Kelime Seçiminin Önemi
Kıbrıs meselesinde her kelimenin belirli bir anlamı ve uluslararası literatürde yönlendirdiği bir yol vardır. "Siyasi eşitlik" terimi, BM belgelerinde egemen eşitlikten ziyade, iki toplumlu ve iki bölgeli federal çözümün temel unsurlarını tanımlamaktadır. Bu çerçeve, geçmişte Rum tarafının Türk tarafını azınlık konumuna itmek için kullandığı bir yapı olarak öne çıkmaktadır. Bu bağlamda, muhalefet lideri Tufan Erhürman’ın federasyonu savunan bir siyasetçi olarak seçilmesi, halkın bu tercihle federasyon için irade ortaya koyduğu anlamına gelmez.
Demokrasi ve Anayasal Sınırlar
Demokrasi, sadece sandıktan ibaret değildir; aynı zamanda anayasal sınırlar, Meclis kararları ve devletin süreklilik arz eden stratejik politikalarıyla anlam kazanır. KKTC’de Cumhurbaşkanlığı seçimi, bir anayasa referandumu değildir. Halk, iki devlet politikasını iptal eden bir oylama yapmamış ya da egemen eşitlik tezinden vazgeçtiğini beyan etmemiştir. Cumhurbaşkanı, devleti yeniden tanımlamak yerine mevcut devlet politikasını temsil etmekle yükümlü bir makamdır.

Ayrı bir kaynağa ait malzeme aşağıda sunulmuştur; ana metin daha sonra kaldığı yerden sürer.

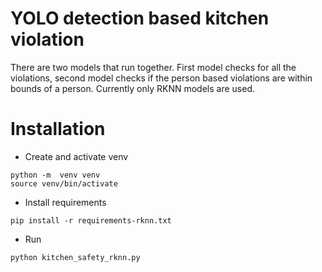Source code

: # YOLO detection based kitchen violation 
There are two models that run together. 
First model checks for all the violations, second model checks if the person based violations are within bounds of a person. 
Currently only RKNN models are used. 

# Installation
*   Create and activate venv
``` 
python -m  venv venv
source venv/bin/activate
```
*   Install requirements
```
pip install -r requirements-rknn.txt
```
*   Run
```
python kitchen_safety_rknn.py
```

Uluslararası İlişkiler ve Çelişkiler
Türkiye’nin TBMM ve Milli Güvenlik Kurulu tarafından alınan Kıbrıs’a dair kararlar, hükümetlerin ya da kişilerin tercihlerinden bağımsız olarak devletin güvenlik ve dış politika doktrinini yansıtmaktadır. Dolayısıyla, "Erhürman seçildi, federasyon meşrudur" söylemi, ilk bakışta demokratik gibi görünse de aslında demokratik bir temele oturmamaktadır. Seçilmiş bir makam, Meclis iradesini ve devletin stratejik kararlarını yok sayamaz. KKTC’de alınan oyların önemli bir kısmı, mevcut iktidara karşı bir tepki olarak yansımıştır.

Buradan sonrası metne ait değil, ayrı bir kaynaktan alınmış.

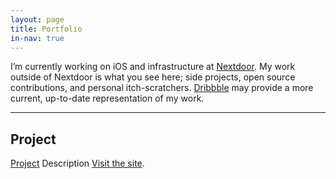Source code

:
 ```yaml
---
layout: page
title: Portfolio
in-nav: true
---
```


I’m currently working on iOS and infrastructure at [Nextdoor](http://nextdoor.com). My work outside of Nextdoor is what you see here; side projects, open source contributions, and personal itch-scratchers. [Dribbble](http://dribbble.com/andrewctran) may provide a more current, up-to-date representation of my work.

* * *

## Project
[Project](http://) Description [Visit the site](http://).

Devlet Politikası ve Gelecek
Kıbrıs Türk halkı, federasyon masalarında yıllarını kaybetmiş, Annan Planı’nda iyi niyet göstermiş ancak karşılığını alamamıştır. Bugün egemen eşitlik temelinde yeni bir siyaset inşa edilmeye çalışılırken, bu zeminin içeriden aşındırılması kabul edilemez. Bu durum bir ikilem olduğu kadar bir tercihtir. Kıbrıs Türk tarafı ya tutarlı ve net bir iki devlet politikasını savunacak ya da federasyon hayaletini yeniden dirilterek Rum tarafının yıllardır değişmeyen tezlerine destek verecektir. Tarih, belirsizliklerden ziyade net olanları yazar ve Kıbrıs meselesinde netlik artık bir tercih değil, zorunluluk haline gelmiştir.